Over 20 years as an art appraiser have taught me that a passion for art is one of the surest guarantees of a quality collection. And that is true if the collection reflects a strictly historical or highly idiosyncratic point of view, or is so lovingly and thoughtfully -- but daringly -- assembled that it becomes a major force in influencing less adventuresome collectors, critics, and museum curators.
That same experience has taught me that nothing will ruin a collection so easily as mixed or tawdry motives. I have appraised valuable collections so confused and jumbled in style, quality, and attitude (although they all shared one thing: a hefty purchase price) that it was painfully apparent they had been assembled exclusively for profit or prestige. As a matter of fact, owners of such collections invariably discuss recent purchases only in terms of their market value and resale potential -- or point them out as though they were new diplomas awarded for exceptional achievements.
Asked over the phone by such a collector to drop by and appraise his recently acquired John Marin for insurance, I asked if it was an oil or a watercolor. "I don't know," he said, "let me check."
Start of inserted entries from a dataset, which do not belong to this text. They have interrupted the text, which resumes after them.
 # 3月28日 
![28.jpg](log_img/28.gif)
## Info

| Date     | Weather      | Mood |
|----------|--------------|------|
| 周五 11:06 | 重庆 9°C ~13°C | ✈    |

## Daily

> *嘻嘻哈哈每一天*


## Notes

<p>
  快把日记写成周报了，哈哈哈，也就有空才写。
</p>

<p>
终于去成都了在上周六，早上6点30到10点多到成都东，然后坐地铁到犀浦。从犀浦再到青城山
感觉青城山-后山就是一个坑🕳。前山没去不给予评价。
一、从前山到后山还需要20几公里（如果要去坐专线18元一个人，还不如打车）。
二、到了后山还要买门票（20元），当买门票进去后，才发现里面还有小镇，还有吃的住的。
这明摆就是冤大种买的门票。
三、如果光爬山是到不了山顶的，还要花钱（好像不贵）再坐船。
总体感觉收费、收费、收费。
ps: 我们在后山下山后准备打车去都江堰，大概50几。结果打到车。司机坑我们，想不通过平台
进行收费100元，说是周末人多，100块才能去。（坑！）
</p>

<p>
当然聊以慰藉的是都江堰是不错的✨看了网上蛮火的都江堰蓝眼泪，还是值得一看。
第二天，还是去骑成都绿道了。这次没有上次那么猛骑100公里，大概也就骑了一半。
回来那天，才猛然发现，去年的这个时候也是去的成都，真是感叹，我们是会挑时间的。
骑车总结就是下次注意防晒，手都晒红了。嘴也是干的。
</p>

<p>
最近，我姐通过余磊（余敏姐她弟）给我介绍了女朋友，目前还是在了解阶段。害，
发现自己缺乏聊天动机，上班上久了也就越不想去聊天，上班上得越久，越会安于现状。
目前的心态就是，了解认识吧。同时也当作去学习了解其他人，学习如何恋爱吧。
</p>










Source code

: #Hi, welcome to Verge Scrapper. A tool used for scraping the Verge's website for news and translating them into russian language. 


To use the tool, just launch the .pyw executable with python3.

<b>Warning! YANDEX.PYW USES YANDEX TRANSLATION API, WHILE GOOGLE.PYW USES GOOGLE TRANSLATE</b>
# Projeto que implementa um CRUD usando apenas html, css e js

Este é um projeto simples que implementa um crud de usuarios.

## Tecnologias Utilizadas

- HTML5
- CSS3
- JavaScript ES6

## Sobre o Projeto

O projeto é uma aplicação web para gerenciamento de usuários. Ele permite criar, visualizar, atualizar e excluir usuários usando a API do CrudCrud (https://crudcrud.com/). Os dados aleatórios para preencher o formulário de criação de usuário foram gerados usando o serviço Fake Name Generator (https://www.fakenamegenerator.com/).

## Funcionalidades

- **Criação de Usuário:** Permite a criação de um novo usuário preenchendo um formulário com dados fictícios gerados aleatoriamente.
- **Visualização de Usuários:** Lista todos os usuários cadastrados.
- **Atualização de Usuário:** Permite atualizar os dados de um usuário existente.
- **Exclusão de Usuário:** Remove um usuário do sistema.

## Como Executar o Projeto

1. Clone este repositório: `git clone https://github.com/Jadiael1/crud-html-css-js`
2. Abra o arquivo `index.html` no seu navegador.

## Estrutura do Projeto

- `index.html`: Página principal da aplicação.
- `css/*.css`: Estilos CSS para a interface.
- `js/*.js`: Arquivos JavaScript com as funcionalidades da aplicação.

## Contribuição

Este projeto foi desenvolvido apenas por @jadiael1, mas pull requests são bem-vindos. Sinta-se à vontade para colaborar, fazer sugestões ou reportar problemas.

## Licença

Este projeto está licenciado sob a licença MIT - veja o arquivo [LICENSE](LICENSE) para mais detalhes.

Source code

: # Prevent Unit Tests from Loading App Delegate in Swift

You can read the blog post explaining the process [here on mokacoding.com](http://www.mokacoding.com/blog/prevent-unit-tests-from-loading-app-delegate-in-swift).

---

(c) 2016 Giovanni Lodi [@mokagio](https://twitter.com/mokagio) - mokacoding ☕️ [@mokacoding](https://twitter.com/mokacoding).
On the other hand, I have seen collections worth relatively little money so carefully and lovingly put together that they themselves became works of art, and served beautifully as expressions of their owners' character and enthusiasms.
It all depends on why one collects. I have no sympathy for the collector I once heard teasingly berate a painter for remaining unknown -- and thus failing to increase dramatically the value of the painter's works the collector had bought a dozen year's before.
And I have none for the collector whose extraordinary collection of modern masters I appraised in a bank vault -- where they had lain, neatly wrapped and stacked, for the previous two decades.
I have known novice collectors so greedy for a bargain that they became angry at me for advising them against the purchase of works whose authenticity was in question (although I had been expressly hired for my advice). Others were so eager to score a coup against a rival that they had their checkbooks out even before the provenance of the work for sale could be checked, or indeed even bofore a close examination of its condition could be made.
To such collectors I have nothing to say anymore. I have, as a matter of fact, stopped advising them.
But I feel very different about the beginning and not partticularly informed collector who wants to buy art he genuinely likes and that he hopes will also increase in value -- one who has no overwhelming desire to impress anyone with his good taste, inside knowledge, or shrewd bargaining.
I would advise such a person to shop around thoroughly, get advice from a professional or a knowledgeable friend if he wishes, but to buy only what he really likes, and by all means to forget the investment side of it.
Be pleased if the painting or piece of sculpture you buy today doubles or even triples in value over the next 30 years. that's very nice, but it's not very shrewd investing -- not only because you could probably have done better elsewhere, but also because, when the time comes to sell, you will have to pay a dealer a hefty consignment fee (anywhere from 20 percent to 50 percent) to sell it for y ou.
So stay out of the art-for-investment business -- unless you want to do it asm a business. Look around. Visit all the galleries you can. Compare what you see there to what is in the museums and in the art books. Involve yourself in art and in art history until you feel you can trust your own judgment. And then buy from the heart.